**Supplied entries**
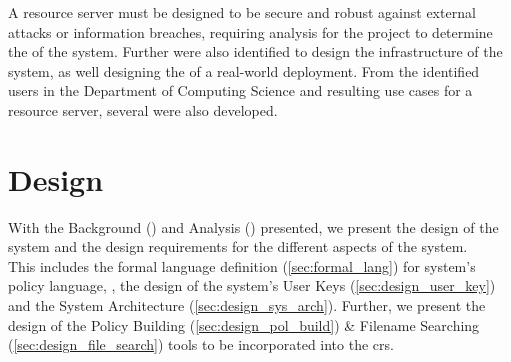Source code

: \documentclass[british]{l4proj}
\begin{document}
A resource server must be designed to be secure and robust against external attacks or information breaches, requiring analysis for the project to determine the  of the system. Further  were also identified to design the infrastructure of the system, as well designing the  of a real-world deployment. From the identified users in the Department of Computing Science and resulting use cases for a resource server, several  were also developed.









\chapter{Design}
\label{ch:design}

With the Background () and Analysis () presented, we present the design of the \theResServer system and the design requirements for the different aspects of the system.\\
This includes the formal language definition (\cref{sec:formal_lang}) for \theResServer system's policy language, \thePolicyLang, the design of the system's User Keys (\cref{sec:design_user_key}) and the System Architecture (\cref{sec:design_sys_arch}). Further, we present the design of the Policy Building (\cref{sec:design_pol_build}) \& Filename Searching (\cref{sec:design_file_search}) tools to be incorporated into the \acrfull{crs}.













\end{document}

**Your instructions**
Please write out the entire listing above exactly, but leave the pictures out.

**Output of the task**
Source code

: \documentclass[british]{l4proj}
\begin{document}
A resource server must be designed to be secure and robust against external attacks or information breaches, requiring analysis for the project to determine the  of the system. Further  were also identified to design the infrastructure of the system, as well designing the  of a real-world deployment. From the identified users in the Department of Computing Science and resulting use cases for a resource server, several  were also developed.









\chapter{Design}
\label{ch:design}

With the Background () and Analysis () presented, we present the design of the \theResServer system and the design requirements for the different aspects of the system.\\
This includes the formal language definition (\cref{sec:formal_lang}) for \theResServer system's policy language, \thePolicyLang, the design of the system's User Keys (\cref{sec:design_user_key}) and the System Architecture (\cref{sec:design_sys_arch}). Further, we present the design of the Policy Building (\cref{sec:design_pol_build}) \& Filename Searching (\cref{sec:design_file_search}) tools to be incorporated into the \acrfull{crs}.













\end{document}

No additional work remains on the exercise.